Ma è sulla sua arte che ci vogliamo concentrare, per due motivi: perché lui, per carattere è un tipo schivo quando si tratta di parlare dei suoi quadri e perché la serie che abbiamo in mente, vuol fare luce, descrivere e scoprire i tanti artisti che vivono a Murlo. Quello che mi ha sempre affascinato è l'estrema varietà di quanto Luciano dipinge: i temi che sceglie - dal paesaggio sempre reso in modo molto personale, ai temi erotici che si scoprono in diverse tavole, per approdare ad elementi astratti, sensuali nella forma e nei colori, talvolta ispirati a motivi archeologici, ed al paesaggio anche interiore - sono poliedrici proprio come lui. A guardare i suoi quadri, la sua interpretazione della vita appare multiforme e colorata: il sogno, il pensiero e la realtà si uniscono spesso nella sua creazione artistica grazie alla forte immaginazione senza la quale nessun vero artista sarebbe tale, e senza la quale, soprattutto, Luciano non sarebbe Luciano.
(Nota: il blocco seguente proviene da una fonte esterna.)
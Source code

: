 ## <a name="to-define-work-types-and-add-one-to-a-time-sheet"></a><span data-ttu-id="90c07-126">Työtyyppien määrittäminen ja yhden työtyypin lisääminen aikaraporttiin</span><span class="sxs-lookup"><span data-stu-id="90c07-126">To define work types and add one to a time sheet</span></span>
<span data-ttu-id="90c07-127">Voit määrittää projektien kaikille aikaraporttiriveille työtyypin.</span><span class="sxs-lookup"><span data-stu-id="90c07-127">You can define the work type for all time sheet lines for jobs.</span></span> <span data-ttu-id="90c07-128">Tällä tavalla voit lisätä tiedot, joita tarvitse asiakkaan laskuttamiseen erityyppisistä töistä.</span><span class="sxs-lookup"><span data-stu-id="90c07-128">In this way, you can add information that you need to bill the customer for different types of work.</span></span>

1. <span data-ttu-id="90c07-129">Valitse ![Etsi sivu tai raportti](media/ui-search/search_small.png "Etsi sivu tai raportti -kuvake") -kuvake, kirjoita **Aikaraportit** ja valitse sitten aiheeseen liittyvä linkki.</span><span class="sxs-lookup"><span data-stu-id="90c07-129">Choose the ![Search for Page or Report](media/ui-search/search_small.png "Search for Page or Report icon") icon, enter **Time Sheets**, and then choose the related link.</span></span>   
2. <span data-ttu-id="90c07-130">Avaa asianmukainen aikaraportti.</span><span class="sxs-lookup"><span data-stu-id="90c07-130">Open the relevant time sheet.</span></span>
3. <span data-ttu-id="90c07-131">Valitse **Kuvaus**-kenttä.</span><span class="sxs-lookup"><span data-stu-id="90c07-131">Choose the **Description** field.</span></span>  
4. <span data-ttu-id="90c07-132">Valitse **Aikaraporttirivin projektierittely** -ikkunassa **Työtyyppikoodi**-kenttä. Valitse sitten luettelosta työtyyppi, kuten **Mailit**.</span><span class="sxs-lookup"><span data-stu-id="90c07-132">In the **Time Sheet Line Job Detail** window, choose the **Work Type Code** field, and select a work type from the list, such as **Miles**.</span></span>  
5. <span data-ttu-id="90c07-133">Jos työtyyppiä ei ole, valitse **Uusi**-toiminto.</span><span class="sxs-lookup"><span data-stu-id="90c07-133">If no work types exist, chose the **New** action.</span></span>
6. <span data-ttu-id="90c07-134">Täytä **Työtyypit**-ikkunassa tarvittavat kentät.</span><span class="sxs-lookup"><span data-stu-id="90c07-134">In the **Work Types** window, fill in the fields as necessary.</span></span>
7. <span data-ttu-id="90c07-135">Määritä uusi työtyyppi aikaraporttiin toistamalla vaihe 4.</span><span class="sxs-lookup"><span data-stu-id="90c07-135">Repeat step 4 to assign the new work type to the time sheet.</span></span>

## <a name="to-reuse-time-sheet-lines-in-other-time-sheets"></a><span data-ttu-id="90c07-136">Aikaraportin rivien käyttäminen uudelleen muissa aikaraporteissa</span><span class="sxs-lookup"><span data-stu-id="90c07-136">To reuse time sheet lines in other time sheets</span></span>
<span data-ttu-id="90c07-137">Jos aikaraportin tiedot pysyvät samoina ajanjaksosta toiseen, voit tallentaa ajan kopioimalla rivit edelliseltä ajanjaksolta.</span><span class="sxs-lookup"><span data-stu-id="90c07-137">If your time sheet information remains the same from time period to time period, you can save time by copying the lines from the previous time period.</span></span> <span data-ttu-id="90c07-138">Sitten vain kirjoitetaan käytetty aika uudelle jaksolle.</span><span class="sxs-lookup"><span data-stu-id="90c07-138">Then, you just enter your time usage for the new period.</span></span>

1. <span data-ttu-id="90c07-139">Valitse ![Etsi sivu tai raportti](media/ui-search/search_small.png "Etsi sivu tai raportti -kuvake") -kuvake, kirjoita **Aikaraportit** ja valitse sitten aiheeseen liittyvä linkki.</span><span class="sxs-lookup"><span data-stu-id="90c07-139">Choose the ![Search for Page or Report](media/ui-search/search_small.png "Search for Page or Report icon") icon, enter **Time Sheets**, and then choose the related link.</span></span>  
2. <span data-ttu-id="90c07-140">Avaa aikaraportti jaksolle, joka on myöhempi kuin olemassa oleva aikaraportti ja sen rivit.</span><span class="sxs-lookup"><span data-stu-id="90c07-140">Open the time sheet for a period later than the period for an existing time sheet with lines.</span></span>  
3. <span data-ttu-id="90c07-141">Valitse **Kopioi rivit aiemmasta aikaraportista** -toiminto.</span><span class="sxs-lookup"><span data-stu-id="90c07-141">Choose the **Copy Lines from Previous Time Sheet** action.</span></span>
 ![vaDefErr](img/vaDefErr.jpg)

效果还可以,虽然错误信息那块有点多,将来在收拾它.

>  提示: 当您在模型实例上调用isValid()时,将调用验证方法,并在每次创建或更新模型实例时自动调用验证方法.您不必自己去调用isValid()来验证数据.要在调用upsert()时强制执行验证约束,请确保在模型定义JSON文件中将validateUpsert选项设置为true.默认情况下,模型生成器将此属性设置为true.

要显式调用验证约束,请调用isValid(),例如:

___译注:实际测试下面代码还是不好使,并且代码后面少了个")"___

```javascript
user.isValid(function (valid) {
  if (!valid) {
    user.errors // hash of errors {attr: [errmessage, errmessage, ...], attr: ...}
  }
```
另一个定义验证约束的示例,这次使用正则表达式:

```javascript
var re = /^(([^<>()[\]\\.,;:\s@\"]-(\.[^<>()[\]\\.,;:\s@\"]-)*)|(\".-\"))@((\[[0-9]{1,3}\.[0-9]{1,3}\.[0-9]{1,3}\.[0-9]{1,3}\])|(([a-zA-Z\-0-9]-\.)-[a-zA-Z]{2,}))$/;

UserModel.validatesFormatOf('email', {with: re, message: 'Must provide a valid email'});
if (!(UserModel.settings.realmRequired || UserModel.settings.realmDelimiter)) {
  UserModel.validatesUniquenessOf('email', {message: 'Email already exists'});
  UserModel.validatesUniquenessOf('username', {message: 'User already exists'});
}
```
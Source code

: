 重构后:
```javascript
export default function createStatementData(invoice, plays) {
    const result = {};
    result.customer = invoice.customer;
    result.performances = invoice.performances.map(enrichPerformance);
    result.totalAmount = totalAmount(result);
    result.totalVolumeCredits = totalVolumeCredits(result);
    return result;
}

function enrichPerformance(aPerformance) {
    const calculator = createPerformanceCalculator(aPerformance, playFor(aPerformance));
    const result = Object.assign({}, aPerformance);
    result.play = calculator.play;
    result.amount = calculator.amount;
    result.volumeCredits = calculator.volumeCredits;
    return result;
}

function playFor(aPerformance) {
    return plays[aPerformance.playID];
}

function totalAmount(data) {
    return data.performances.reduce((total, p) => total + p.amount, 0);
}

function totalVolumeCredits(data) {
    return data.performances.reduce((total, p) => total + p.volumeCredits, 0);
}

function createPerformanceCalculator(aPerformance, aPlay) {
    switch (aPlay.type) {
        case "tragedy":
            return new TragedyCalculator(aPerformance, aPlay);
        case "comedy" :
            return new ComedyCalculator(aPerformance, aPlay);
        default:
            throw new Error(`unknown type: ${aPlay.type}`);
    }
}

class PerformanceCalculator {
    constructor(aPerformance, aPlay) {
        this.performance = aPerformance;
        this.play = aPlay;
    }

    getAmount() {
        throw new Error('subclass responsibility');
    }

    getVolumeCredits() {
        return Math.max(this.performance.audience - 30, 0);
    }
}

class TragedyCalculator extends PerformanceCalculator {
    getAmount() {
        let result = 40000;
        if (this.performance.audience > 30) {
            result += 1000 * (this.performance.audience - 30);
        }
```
"Mi è sempre piaciuto disegnare - ricorda Scali - mi aiutava ad esprimermi meglio fin da quando frequentavo le scuole elementari. Il mio modello era un coetaneo, Sergio Micheli, oggi docente universitario e grande studioso di cinema oltre che regista. Disegnava benissimo ed io lo ammiravo e lo invidiavo ad un tempo. Poi - continua Luciano - subito dopo la fine della Guerra d'Africa, per festeggiare il nuovo Impero la scuola lanciò un concorso di disegno sul tema. Il miglior disegno avrebbe rappresentato la nostra scuola in una mostra collettiva. Così disegnai il generale Badoglio che entrava ad Addis Abeba col suo cavallo bianco, copiandolo dalla copertina di un quaderno, ed ero sicuro di vincere, ma anche quella volta il mio fu scartato e scelsero un disegno di Sergio. In realtà è un piccolo episodio , ma mostra un po' il mio carattere di allora. Ricordo che a tredici anni passai alcuni mesi da dei parenti in campagna e disegnai tantissimo, in ogni pezzo di carta che trovavo, ed ho alcuni dei disegni di allora, che mi riportano indietro nel tempo…

Già allora tendevo a rappresentare i miei stati d'animo con il mezzo che mi era più congeniale…"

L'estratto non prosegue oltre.